For instance, SQL has DDL, a language with expressions like CREATE TABLE "Issue" ("state" ENUM("unassigned", "assigned"), "reportedBy" (FOREIGN KEY "reportedBy" REFERENCES "User"("ID")...)
Likewise, XML has W3C XML Schema and RelaxNG to define data structure.
Shape Expressions is intended to perform the same function for RDF graphs.
Shape Expressions can be used to validate documents, communicate expected graph patterns for interfaces, and generate user interface forms and interface code.
The syntax and semantics of Shape Expressions are designed to be familiar to users of regular expressions.
The conspicuous differences are that regular expressions correlate an ordered pattern of atomic characters and logical operators against an ordered sequence of characters.
Shape Expressions correlate an ordered pattern of pairs of predicate and object classes (called NameClass and ValueClass) and logical operators against an unordered set of arcs in a graph.
The logical operators in Shape Expressions, grouping, conjunction, disjunction and cardinality constraints, are defined to behave as closely as possible to their counterparts in regular expressions and grammar languages like BNF.

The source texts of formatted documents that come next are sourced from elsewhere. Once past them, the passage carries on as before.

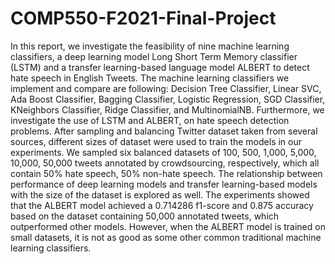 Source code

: # COMP550-F2021-Final-Project
In this report, we investigate the feasibility of nine machine learning classifiers, a deep learning model Long Short Term Memory classifier (LSTM) and a transfer learning-based language model ALBERT to detect hate speech in English Tweets. The machine learning classifiers we implement and compare are following: Decision Tree Classifier, Linear SVC, Ada Boost Classifier, Bagging Classifier, Logistic Regression, SGD Classifier, KNeighbors Classifier, Ridge Classifier, and MultinomialNB. Furthermore, we investigate the use of LSTM and ALBERT, on hate speech detection problems. After sampling and balancing Twitter dataset taken from several sources, different sizes of dataset were used to train the models in our experiments. We sampled six balanced datasets of 100, 500, 1,000, 5,000, 10,000, 50,000 tweets annotated by crowdsourcing, respectively, which all contain 50% hate speech, 50% non-hate speech. The relationship between performance of deep learning models and transfer learning-based models with the size of the dataset is explored as well. The experiments showed that the ALBERT model achieved a 0.714286 f1-score and 0.875 accuracy based on the dataset containing 50,000 annotated tweets, which outperformed other models. However, when the ALBERT model is trained on small datasets, it is not as good as some other common traditional machine learning classifiers.

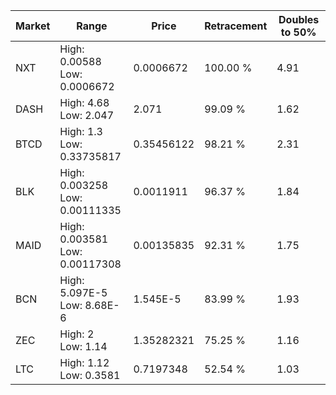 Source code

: | Market | Range | Price| Retracement | Doubles to 50% |
| --- | --- | --- | --- | --- |
| NXT | High: 0.00588<br />Low: 0.0006672 | 0.0006672 | 100.00 % | 4.91 |
| DASH | High: 4.68<br />Low: 2.047 | 2.071 | 99.09 % | 1.62 |
| BTCD | High: 1.3<br />Low: 0.33735817 | 0.35456122 | 98.21 % | 2.31 |
| BLK | High: 0.003258<br />Low: 0.00111335 | 0.0011911 | 96.37 % | 1.84 |
| MAID | High: 0.003581<br />Low: 0.00117308 | 0.00135835 | 92.31 % | 1.75 |
| BCN | High: 5.097E-5<br />Low: 8.68E-6 | 1.545E-5 | 83.99 % | 1.93 |
| ZEC | High: 2<br />Low: 1.14 | 1.35282321 | 75.25 % | 1.16 |
| LTC | High: 1.12<br />Low: 0.3581 | 0.7197348 | 52.54 % | 1.03 |
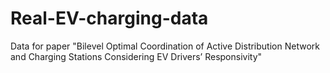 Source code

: # Real-EV-charging-data
Data for paper "Bilevel Optimal Coordination of Active Distribution Network and Charging Stations Considering EV Drivers’ Responsivity"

The examples in this document can be used in an online demo. Links to the demo are indicated with a demoref class. Most of the document will focus on an annotated issue tracking example. An accompanying Examples document lists the pre-built examples and describes the demo user interface.
Most RDF languages have adopted the SPARQL conventions of BASE and PREFIX declarations.
The behavior of these is detailed Turtle section 2.4 IRIs but briefly described here.
The PREFIX directive provides associates a short string with a long URI called a namespace.
These are used when writing URIs with the form prefix:localName.
The URI denoted by this is the concatonation of namespace associated with the prefix, and the part to the right of the first ':' ("localName", in the above example).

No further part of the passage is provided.